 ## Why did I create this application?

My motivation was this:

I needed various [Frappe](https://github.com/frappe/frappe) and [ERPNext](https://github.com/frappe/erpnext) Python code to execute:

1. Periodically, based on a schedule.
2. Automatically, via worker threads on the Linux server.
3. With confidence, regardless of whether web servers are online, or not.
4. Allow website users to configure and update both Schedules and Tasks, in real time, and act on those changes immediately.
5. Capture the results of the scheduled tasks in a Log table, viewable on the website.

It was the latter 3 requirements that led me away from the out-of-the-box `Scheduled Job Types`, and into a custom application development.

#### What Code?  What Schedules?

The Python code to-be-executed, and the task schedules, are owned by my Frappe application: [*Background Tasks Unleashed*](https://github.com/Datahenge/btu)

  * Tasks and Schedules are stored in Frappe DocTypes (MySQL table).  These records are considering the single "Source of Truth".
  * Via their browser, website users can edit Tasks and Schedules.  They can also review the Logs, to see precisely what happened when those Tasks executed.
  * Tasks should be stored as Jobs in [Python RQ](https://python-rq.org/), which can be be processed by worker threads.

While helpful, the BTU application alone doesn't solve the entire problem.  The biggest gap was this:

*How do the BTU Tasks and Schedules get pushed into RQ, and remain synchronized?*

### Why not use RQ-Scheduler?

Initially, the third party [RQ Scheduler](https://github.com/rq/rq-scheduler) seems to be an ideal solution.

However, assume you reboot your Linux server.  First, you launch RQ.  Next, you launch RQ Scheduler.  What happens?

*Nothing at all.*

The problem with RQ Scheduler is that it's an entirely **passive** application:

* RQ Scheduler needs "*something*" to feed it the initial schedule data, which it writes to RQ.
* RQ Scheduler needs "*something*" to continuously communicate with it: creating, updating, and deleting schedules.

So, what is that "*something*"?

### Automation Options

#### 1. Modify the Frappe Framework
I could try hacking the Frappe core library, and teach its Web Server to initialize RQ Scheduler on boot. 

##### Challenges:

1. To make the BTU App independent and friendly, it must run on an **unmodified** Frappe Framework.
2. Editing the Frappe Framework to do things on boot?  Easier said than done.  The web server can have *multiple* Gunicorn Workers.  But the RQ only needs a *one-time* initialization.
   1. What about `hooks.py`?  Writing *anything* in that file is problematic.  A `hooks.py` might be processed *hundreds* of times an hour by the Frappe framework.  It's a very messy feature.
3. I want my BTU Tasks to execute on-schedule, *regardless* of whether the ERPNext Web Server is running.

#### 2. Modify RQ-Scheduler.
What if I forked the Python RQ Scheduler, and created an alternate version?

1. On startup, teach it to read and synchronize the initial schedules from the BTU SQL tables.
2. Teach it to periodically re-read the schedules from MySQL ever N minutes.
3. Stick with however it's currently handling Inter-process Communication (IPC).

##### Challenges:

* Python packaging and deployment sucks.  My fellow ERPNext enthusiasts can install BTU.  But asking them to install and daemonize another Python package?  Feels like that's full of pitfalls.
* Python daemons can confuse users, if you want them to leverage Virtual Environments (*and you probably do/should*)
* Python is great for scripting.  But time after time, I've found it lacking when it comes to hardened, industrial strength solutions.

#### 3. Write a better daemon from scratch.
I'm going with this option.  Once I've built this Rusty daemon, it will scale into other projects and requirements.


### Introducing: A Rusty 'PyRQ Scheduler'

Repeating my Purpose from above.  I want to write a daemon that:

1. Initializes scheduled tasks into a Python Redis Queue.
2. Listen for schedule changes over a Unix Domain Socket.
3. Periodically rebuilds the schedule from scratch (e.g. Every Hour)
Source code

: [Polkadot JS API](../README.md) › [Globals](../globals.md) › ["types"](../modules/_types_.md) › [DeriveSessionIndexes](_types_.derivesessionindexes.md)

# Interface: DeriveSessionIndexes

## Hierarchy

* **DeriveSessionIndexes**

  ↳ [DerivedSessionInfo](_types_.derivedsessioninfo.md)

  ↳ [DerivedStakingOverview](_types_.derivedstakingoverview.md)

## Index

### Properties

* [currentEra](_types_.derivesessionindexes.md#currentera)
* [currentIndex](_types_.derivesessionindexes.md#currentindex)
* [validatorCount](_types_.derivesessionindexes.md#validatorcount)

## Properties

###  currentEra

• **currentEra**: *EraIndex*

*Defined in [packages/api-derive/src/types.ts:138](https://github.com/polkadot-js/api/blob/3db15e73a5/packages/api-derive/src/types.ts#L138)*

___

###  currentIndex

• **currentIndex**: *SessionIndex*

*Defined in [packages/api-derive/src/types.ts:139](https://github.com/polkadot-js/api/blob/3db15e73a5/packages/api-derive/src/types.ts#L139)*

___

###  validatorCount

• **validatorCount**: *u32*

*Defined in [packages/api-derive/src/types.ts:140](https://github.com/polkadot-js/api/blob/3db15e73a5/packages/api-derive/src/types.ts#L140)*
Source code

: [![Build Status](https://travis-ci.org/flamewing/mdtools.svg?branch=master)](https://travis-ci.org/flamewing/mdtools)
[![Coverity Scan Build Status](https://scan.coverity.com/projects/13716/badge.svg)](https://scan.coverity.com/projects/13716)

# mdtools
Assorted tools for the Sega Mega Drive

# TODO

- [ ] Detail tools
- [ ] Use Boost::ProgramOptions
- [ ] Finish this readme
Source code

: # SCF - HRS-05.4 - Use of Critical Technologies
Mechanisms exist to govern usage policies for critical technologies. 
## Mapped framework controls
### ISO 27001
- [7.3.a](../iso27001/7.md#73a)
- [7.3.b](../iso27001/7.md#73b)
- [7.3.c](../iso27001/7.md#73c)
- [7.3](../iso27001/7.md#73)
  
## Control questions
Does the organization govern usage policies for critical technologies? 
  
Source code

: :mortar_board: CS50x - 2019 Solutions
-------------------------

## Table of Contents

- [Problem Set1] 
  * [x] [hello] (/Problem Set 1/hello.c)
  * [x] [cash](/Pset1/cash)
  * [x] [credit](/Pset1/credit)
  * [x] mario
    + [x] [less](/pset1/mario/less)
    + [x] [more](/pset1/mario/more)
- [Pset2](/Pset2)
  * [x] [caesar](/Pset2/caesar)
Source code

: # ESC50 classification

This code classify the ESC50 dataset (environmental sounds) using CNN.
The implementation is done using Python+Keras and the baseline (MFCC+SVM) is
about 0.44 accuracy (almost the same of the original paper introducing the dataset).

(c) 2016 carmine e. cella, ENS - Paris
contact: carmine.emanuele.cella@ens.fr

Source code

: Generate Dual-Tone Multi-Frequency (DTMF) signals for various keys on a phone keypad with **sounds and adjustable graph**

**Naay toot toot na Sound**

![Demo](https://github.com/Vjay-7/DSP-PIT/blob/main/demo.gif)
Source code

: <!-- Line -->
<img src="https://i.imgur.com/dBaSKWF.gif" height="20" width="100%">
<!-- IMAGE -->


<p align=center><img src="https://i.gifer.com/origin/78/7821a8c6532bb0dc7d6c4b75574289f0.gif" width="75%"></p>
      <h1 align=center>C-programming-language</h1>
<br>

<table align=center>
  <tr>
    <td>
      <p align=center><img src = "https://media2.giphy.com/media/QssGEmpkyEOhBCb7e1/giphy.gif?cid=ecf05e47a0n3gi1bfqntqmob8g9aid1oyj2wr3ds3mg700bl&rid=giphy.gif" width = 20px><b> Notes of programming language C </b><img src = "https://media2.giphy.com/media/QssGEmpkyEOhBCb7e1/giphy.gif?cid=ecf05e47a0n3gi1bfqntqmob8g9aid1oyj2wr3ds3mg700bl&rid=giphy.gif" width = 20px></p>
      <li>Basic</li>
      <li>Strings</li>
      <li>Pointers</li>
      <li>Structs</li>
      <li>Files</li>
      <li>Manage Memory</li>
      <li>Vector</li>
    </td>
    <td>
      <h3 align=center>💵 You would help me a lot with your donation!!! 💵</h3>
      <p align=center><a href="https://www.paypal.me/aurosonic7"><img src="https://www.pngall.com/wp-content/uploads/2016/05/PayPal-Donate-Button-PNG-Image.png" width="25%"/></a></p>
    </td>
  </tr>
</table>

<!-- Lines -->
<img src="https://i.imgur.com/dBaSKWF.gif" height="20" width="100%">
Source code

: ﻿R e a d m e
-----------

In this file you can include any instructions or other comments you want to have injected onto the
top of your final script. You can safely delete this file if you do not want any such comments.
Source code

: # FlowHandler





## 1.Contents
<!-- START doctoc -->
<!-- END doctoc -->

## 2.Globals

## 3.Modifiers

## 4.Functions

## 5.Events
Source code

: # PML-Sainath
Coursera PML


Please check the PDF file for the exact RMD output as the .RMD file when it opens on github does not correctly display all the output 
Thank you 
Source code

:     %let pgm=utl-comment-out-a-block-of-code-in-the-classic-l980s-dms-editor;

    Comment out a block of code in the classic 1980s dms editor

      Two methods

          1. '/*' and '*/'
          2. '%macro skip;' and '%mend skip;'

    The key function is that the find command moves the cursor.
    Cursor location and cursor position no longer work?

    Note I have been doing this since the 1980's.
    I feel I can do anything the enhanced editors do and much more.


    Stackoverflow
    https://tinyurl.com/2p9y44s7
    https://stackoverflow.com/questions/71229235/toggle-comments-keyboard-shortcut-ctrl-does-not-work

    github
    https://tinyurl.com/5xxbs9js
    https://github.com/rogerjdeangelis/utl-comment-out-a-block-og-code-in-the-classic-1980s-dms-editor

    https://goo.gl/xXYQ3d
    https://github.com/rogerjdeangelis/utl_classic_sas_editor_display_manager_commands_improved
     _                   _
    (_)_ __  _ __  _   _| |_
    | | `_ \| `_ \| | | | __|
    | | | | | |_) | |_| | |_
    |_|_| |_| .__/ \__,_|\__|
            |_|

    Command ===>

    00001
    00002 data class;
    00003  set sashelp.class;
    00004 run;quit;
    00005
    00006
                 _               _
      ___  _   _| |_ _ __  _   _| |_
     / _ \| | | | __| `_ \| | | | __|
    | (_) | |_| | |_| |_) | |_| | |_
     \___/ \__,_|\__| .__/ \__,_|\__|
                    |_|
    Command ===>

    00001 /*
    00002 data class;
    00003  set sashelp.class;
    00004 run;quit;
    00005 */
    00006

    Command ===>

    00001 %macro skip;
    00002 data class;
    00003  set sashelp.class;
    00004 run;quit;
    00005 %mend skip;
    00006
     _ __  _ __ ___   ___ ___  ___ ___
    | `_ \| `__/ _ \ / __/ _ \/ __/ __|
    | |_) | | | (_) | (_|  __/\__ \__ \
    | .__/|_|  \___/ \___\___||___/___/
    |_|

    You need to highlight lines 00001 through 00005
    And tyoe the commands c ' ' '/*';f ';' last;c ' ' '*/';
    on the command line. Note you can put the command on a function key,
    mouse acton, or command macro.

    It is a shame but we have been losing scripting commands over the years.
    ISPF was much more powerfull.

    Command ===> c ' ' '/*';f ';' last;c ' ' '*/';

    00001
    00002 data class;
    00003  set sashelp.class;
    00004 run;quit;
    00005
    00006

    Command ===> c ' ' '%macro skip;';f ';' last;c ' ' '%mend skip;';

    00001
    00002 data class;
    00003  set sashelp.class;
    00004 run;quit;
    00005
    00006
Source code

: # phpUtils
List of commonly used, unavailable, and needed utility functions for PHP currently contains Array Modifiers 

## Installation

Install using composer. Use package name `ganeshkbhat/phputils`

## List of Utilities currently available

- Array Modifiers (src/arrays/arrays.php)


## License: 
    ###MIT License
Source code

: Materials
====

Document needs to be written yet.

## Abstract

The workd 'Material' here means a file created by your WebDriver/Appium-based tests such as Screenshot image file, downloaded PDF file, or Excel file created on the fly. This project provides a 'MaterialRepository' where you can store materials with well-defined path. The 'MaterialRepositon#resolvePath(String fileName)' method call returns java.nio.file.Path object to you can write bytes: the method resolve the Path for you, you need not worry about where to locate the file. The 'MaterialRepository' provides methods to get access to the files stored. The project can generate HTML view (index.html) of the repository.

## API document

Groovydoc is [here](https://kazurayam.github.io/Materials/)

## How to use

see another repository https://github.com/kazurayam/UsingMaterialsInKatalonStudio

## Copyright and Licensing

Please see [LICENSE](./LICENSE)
────────────────
Among the records above, repeat exactly the line with "I needed various", the line with "3. With confidence, regardless", and every line in between, and only those.

I needed various [Frappe](https://github.com/frappe/frappe) and [ERPNext](https://github.com/frappe/erpnext) Python code to execute:

1. Periodically, based on a schedule.
2. Automatically, via worker threads on the Linux server.
3. With confidence, regardless of whether web servers are online, or not.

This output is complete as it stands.